■ Work instructions:
Give back exactly the lines of the data below, starting with the line that has "Wallet Balance Provider" and going on through the line that has "pcbBTC | 0x1fF5E0037B478547715a4CE337d9fcFF86A30401 |".

[Saved data entries]
◇ ◇ ◇ ◇ ◇ ◇ ◇
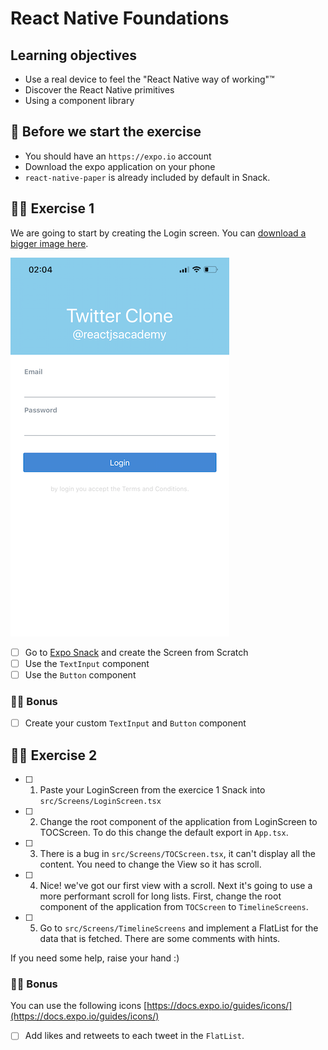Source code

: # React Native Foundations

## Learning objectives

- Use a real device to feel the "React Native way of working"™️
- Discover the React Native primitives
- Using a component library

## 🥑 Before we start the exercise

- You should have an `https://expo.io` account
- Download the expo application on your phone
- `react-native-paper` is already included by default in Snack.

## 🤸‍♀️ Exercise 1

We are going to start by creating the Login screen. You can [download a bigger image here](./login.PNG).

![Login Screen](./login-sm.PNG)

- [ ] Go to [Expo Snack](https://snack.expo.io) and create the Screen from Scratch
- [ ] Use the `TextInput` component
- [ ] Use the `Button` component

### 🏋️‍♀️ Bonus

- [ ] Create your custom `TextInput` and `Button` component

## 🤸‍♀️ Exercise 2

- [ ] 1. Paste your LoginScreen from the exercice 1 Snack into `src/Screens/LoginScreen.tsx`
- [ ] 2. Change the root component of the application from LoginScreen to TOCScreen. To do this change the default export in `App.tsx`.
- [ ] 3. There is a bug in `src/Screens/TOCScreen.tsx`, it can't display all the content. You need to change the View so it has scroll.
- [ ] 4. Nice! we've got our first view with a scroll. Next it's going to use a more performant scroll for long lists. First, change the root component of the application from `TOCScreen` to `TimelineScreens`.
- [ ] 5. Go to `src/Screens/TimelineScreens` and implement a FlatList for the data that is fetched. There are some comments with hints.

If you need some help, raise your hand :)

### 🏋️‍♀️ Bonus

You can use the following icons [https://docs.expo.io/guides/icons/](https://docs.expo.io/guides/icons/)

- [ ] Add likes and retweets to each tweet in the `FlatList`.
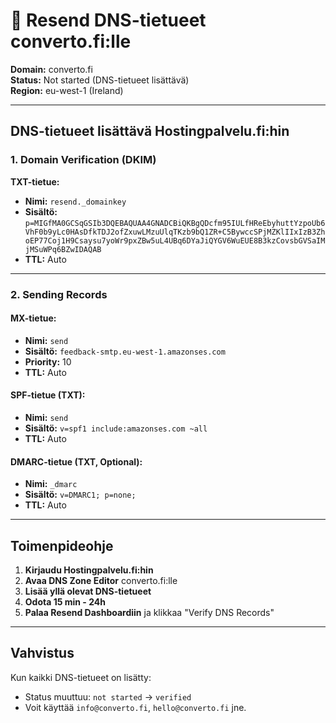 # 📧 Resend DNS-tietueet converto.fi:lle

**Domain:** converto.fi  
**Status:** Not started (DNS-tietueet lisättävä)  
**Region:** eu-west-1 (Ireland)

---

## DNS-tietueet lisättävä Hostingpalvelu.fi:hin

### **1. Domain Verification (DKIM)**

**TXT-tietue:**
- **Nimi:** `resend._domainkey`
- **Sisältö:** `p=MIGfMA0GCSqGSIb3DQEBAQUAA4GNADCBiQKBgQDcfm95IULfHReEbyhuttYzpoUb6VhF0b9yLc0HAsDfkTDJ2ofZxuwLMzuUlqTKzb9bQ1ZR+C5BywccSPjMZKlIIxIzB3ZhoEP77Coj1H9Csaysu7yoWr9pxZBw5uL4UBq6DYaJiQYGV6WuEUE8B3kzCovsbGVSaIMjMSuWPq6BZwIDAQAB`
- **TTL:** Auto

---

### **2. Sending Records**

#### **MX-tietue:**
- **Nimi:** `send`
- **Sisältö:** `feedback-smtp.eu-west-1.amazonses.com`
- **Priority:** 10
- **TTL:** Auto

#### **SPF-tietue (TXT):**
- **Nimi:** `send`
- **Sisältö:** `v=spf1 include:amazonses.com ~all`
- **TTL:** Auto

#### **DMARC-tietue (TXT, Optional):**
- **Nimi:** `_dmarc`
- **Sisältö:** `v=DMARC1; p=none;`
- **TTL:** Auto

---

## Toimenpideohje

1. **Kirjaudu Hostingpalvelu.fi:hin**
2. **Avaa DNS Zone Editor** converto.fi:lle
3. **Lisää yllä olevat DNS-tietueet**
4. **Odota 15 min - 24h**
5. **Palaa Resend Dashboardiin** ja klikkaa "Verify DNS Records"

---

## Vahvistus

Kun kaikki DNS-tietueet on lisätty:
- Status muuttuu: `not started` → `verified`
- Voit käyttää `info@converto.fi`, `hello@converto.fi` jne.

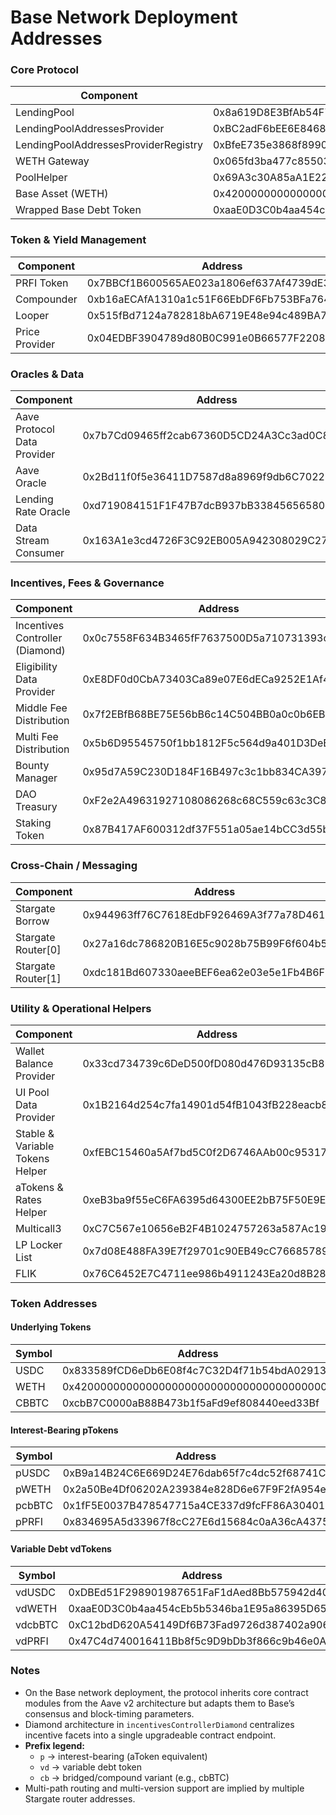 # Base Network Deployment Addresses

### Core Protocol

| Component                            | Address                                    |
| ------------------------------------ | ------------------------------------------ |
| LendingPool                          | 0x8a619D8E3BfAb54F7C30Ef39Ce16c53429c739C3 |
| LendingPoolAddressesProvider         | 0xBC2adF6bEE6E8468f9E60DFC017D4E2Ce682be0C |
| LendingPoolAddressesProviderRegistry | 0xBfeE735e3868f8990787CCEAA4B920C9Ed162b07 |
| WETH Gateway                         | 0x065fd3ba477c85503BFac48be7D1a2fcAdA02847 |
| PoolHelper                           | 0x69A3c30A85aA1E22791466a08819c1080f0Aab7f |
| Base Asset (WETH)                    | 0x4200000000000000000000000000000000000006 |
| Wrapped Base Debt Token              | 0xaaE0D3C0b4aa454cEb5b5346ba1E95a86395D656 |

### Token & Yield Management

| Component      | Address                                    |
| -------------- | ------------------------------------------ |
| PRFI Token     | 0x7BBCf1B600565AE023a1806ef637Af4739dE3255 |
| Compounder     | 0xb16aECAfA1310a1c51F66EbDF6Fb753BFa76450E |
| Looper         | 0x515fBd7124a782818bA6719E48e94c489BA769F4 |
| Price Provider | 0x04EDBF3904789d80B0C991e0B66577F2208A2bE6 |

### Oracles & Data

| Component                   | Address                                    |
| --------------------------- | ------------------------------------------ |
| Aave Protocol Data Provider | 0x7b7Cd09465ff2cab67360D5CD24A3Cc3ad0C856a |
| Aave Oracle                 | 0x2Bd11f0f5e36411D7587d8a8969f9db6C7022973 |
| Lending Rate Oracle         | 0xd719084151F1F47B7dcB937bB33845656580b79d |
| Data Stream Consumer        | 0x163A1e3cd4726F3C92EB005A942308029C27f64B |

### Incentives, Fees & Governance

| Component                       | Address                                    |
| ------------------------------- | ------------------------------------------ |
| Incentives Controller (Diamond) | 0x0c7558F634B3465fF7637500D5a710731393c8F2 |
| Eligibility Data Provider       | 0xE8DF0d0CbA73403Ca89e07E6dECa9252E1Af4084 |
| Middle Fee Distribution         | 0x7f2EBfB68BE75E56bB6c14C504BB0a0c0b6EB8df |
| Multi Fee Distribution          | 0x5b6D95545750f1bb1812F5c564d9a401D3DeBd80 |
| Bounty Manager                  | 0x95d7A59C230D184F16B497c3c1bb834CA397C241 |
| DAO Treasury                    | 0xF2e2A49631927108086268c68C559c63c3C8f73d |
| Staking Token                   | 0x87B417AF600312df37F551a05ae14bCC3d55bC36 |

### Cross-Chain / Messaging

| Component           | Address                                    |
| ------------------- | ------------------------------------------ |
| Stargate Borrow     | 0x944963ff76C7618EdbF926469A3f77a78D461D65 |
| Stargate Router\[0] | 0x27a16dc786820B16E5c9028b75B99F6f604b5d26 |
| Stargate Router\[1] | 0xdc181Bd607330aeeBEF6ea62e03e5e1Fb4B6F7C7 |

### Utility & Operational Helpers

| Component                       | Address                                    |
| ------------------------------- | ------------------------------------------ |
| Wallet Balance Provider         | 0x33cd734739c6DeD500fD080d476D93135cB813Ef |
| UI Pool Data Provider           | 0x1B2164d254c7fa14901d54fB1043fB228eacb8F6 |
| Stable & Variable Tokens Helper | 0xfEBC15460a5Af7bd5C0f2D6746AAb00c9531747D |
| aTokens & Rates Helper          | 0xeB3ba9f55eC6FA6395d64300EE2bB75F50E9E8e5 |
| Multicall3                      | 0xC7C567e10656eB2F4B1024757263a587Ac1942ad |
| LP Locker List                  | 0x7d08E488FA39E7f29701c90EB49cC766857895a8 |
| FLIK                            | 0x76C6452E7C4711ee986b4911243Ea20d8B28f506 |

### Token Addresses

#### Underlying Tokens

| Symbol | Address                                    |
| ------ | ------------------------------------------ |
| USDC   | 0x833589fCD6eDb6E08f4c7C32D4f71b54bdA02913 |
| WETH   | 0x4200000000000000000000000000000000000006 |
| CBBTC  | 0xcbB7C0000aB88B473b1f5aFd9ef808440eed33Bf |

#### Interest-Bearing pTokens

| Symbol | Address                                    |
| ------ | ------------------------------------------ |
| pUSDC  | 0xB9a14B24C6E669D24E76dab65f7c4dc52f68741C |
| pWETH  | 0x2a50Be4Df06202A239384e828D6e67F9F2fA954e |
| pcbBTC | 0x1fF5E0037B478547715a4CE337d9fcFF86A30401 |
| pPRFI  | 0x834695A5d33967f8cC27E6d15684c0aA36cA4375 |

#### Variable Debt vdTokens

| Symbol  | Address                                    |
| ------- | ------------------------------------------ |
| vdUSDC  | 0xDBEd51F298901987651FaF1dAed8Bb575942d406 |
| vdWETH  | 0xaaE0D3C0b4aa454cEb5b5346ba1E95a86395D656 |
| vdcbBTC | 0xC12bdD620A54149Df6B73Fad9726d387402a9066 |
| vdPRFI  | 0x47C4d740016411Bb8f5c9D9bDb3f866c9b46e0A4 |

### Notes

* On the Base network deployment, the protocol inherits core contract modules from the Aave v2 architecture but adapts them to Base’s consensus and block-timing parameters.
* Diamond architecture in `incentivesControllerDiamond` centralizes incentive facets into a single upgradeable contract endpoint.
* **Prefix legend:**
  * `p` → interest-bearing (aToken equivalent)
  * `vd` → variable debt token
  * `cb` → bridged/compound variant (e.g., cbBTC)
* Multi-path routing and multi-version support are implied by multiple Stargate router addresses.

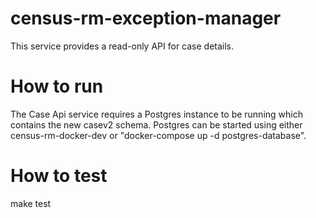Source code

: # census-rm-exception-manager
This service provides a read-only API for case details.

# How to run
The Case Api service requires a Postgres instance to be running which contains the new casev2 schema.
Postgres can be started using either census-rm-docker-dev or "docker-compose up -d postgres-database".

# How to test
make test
◇ ◇ ◇ ◇ ◇ ◇ ◇
■ Result of this task:
| Wallet Balance Provider         | 0x33cd734739c6DeD500fD080d476D93135cB813Ef |
| UI Pool Data Provider           | 0x1B2164d254c7fa14901d54fB1043fB228eacb8F6 |
| Stable & Variable Tokens Helper | 0xfEBC15460a5Af7bd5C0f2D6746AAb00c9531747D |
| aTokens & Rates Helper          | 0xeB3ba9f55eC6FA6395d64300EE2bB75F50E9E8e5 |
| Multicall3                      | 0xC7C567e10656eB2F4B1024757263a587Ac1942ad |
| LP Locker List                  | 0x7d08E488FA39E7f29701c90EB49cC766857895a8 |
| FLIK                            | 0x76C6452E7C4711ee986b4911243Ea20d8B28f506 |

### Token Addresses

#### Underlying Tokens

| Symbol | Address                                    |
| ------ | ------------------------------------------ |
| USDC   | 0x833589fCD6eDb6E08f4c7C32D4f71b54bdA02913 |
| WETH   | 0x4200000000000000000000000000000000000006 |
| CBBTC  | 0xcbB7C0000aB88B473b1f5aFd9ef808440eed33Bf |

#### Interest-Bearing pTokens

| Symbol | Address                                    |
| ------ | ------------------------------------------ |
| pUSDC  | 0xB9a14B24C6E669D24E76dab65f7c4dc52f68741C |
| pWETH  | 0x2a50Be4Df06202A239384e828D6e67F9F2fA954e |
| pcbBTC | 0x1fF5E0037B478547715a4CE337d9fcFF86A30401 |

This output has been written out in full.